Didn't find what you were looking for?

Email questions or documentation suggestions to info@projectreshare.org.

Record matching

When bibliographic records are ingested into a consortial Shared Inventory app, ReShare applies an algorithm designed to match and deduplicate records that represent the same entity. The desired result of this process is a single instance record linked to holdings and items from multiple contributors.

Match keys

ReShare matches records by creating a match key for each incoming record. Match keys are made up of portions of core bibliographic fields such as title, author, date of publication, and others. If two records have the same match key, they will be grouped together in the Shared Inventory.

ReShare uses a match key algorithm developed by the Colorado Alliance of Research Libraries for its Gold Rush Library Content Comparison system. Full details of the algorithm as it is currently implemented can be found at https://docs.google.com/document/d/1XjH6N31jS1jaDk2n1mWUfjdDfoCtqNC5IEeFWGfZe9Q/edit.

ReShare match keys are currently stored in the “Index Title” field on the Instance record, but will be moved to a dedicated field for the 1.1 release

Troubleshooting matches

The match key provides a helpful tool to troubleshoot match errors.

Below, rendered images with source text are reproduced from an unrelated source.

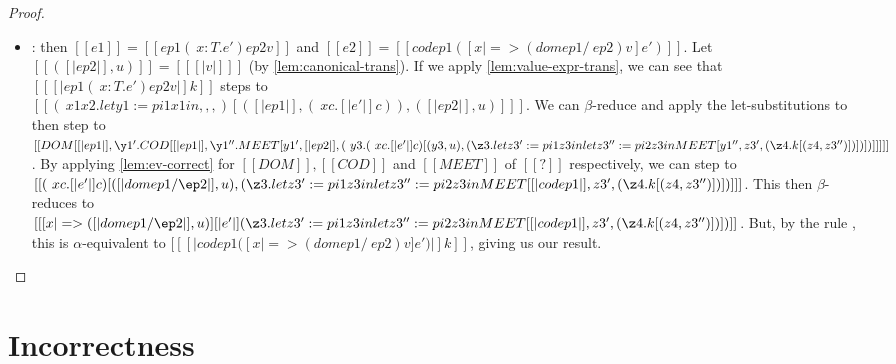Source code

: \documentclass[11pt]{article}
\newcommand{\rrule}[1]{\rref*{#1}}
\begin{document}
\begin{proof}
\begin{itemize}
		\item \rrule{RedAppEv}: then $[[e1]] = [[ ep1 (\ x : T . e') ep2 v ]]$ and $[[e2]]=[[ cod ep1 ([x |=> (dom ep1 /\ ep2) v]e') ]]$.
		Let $[[( [|ep2|], u)]] = [[ [|v|] ]]$ (by \autoref{lem:canonical-trans}).
        If we apply \autoref{lem:value-expr-trans}, we can see that $[[  [|ep1 (\ x : T . e') ep2 v|]k ]]$
        steps to \\$[[ (\ x1  x2. let y1 := pi1 x1 in ,,,)[( [|ep1|] , (\ x c . [|e'|]c )), ( [|ep2|], u) ]  ]]$.
        We can $\beta$-reduce and apply the let-substitutions to then step to
        \\$[[ DOM [ [|ep1|] , \y1' . COD [  [|ep1|] , \y1''. MEET [y1', [|ep2|], (\ y3 . (\ x c . [|e'|]c ) [(y3, u), (\z3 . let z3' := pi1 z3 in let z3'' := pi2 z3 in MEET[y1'', z3', (\z4. k[(z4, z3'')] ) ] ) ] )] ] ] ]]$.
        By applying \autoref{lem:ev-correct} for $[[DOM]], [[COD]]$ and $[[MEET]]$ of $[[?]]$ respectively,
        we can step to  
        \\$[[  (\ x c . [|e'|]c ) [([|dom ep1 /\ep2|], u), (\z3 . let z3' := pi1 z3 in let z3'' := pi2 z3 in MEET[ [|cod ep1|] , z3', (\z4. k[(z4, z3'')] ) ] ) ] ]]$.
		This then $\beta$-reduces to 
		\\$[[  [ x |=> ([|dom ep1 /\ep2|], u) ][|e'|](\z3 . let z3' := pi1 z3 in let z3'' := pi2 z3 in MEET[ [|cod ep1|] , z3', (\z4. k[(z4, z3'')] ) ] ) ]]$.
		But, by the rule \rrule{TransformEv}, this is $\alpha$-equivalent to  $[[ [|cod ep1 ([x |=> (dom ep1 /\ ep2) v]e')|]k ]]$,
		giving us our result.
		 
	\end{itemize}
\end{proof}
 
\section{Incorrectness}
\end{document}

These can include records that appear to represent the same resource, but have not matched (false negatives). Conversely, you may also find records that have matched, but don’t appear to represent the same resource (false positives). At this time, false negatives are much more common.

To investigate false negatives, copy and paste the match keys from the records you’re looking at into a document where they can be compared side by side and identify the differences between each line. Consult the match key algorithm to identify the source of the differing characters. In the example above, row 1 is missing the characters “1939” (the author’s birthdate), while row 2 is missing “365” (the number of pages). The missing data in the original source records has prevented a match.

Fixing match errors

Match errors must be fixed in the source bib record in your library’s local catalog, rather than directly in the shared index. When you fix a record at the source, any changes will be picked up during your next data refresh and the record should match correctly.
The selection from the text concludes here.